This article just pushed me over to retry Linux on my laptop, and I've been spending the last 2 hours on a Linux desktop. I would love to use it as my main driver (will try the next week), but it still feels like a thousand paper cuts and realize why I was stuck on macOS for the last 10 years. Ugh :(
Curious what the cuts are? I'm forced to use MBP at $JOB and it sucks compared to Linux at home. Maybe I'm just used to Linux, don't know? But I love the fact that I can configure it the way I like, especially all the keyboard shortcuts. On MacOS this has proven to be difficult.

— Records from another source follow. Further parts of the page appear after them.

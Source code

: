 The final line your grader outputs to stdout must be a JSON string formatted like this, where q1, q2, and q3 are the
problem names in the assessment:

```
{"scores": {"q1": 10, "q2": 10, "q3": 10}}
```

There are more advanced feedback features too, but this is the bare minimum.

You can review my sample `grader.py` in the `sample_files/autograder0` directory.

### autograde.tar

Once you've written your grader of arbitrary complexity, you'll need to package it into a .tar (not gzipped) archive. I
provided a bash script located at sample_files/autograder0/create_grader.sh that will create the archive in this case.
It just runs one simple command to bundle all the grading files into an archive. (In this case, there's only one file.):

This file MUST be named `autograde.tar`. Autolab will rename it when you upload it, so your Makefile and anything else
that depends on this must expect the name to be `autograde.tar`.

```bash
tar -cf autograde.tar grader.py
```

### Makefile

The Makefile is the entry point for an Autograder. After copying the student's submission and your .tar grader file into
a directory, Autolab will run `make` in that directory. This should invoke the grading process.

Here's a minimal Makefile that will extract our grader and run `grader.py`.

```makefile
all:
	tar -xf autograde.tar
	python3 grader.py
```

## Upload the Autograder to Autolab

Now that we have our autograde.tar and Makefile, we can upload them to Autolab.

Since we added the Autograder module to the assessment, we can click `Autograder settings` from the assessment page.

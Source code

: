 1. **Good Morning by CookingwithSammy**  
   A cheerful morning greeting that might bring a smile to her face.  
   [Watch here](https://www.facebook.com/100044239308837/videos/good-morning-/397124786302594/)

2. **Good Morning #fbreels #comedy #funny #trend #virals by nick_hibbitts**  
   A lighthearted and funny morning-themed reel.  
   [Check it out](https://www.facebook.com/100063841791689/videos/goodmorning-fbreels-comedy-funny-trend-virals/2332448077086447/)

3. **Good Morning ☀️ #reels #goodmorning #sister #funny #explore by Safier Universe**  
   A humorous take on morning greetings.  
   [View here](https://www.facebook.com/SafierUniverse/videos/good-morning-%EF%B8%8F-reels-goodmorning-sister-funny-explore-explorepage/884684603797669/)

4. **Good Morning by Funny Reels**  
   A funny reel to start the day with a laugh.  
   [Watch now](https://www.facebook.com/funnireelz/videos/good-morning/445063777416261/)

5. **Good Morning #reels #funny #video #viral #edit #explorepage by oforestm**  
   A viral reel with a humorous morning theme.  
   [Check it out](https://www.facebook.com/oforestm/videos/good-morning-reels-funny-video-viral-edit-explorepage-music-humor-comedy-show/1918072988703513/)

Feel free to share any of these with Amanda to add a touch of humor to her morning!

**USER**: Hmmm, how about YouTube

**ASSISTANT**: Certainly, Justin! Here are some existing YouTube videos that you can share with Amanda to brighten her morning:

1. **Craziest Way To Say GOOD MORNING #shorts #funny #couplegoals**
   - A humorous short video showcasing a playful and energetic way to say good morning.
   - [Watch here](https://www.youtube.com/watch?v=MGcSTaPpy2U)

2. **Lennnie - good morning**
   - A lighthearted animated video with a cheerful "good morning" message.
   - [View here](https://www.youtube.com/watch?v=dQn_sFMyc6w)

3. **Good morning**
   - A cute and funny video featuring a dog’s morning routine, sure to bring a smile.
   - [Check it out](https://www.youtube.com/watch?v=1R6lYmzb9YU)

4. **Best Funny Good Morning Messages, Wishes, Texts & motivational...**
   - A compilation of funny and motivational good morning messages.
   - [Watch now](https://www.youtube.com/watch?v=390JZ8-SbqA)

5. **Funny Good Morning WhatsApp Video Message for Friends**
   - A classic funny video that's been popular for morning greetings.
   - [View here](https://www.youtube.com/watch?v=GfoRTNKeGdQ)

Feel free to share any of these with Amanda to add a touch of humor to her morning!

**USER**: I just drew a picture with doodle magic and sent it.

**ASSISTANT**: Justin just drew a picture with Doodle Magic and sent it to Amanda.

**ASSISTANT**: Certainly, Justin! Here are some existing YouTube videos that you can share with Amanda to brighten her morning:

macOS has two keyboard shortcut management mechanisms. I find it far easier to control keyboard shortcuts on macOS vs Linux. You either can do it in the GUI in Settings > Keyboard > Keyboard shortcuts, either per app or global, or you can use the older KeyBindings method: drop a .dict or a .plist in ~/Library/KeyBindings with your shortcuts in there. See https://web.archive.org/web/20070513170225/http://www.hcs.ha...
I don't need the OS to do that because Emacs will do it. I need the OS however to pass fn-N and fn-P to Emacs (instead of the default behavior of interpreting them as Expose shortcuts) and it does not seem possible to configure that without turning off SIP.
It's definitely a different workflow using Linux. If you've been using mac for 10 years you'll have a set of apps that you've bought that might not exactly match.
I found kubuntu to match my expectations from a UI standpoint. The gnome desktop was too different and scattered by comparison.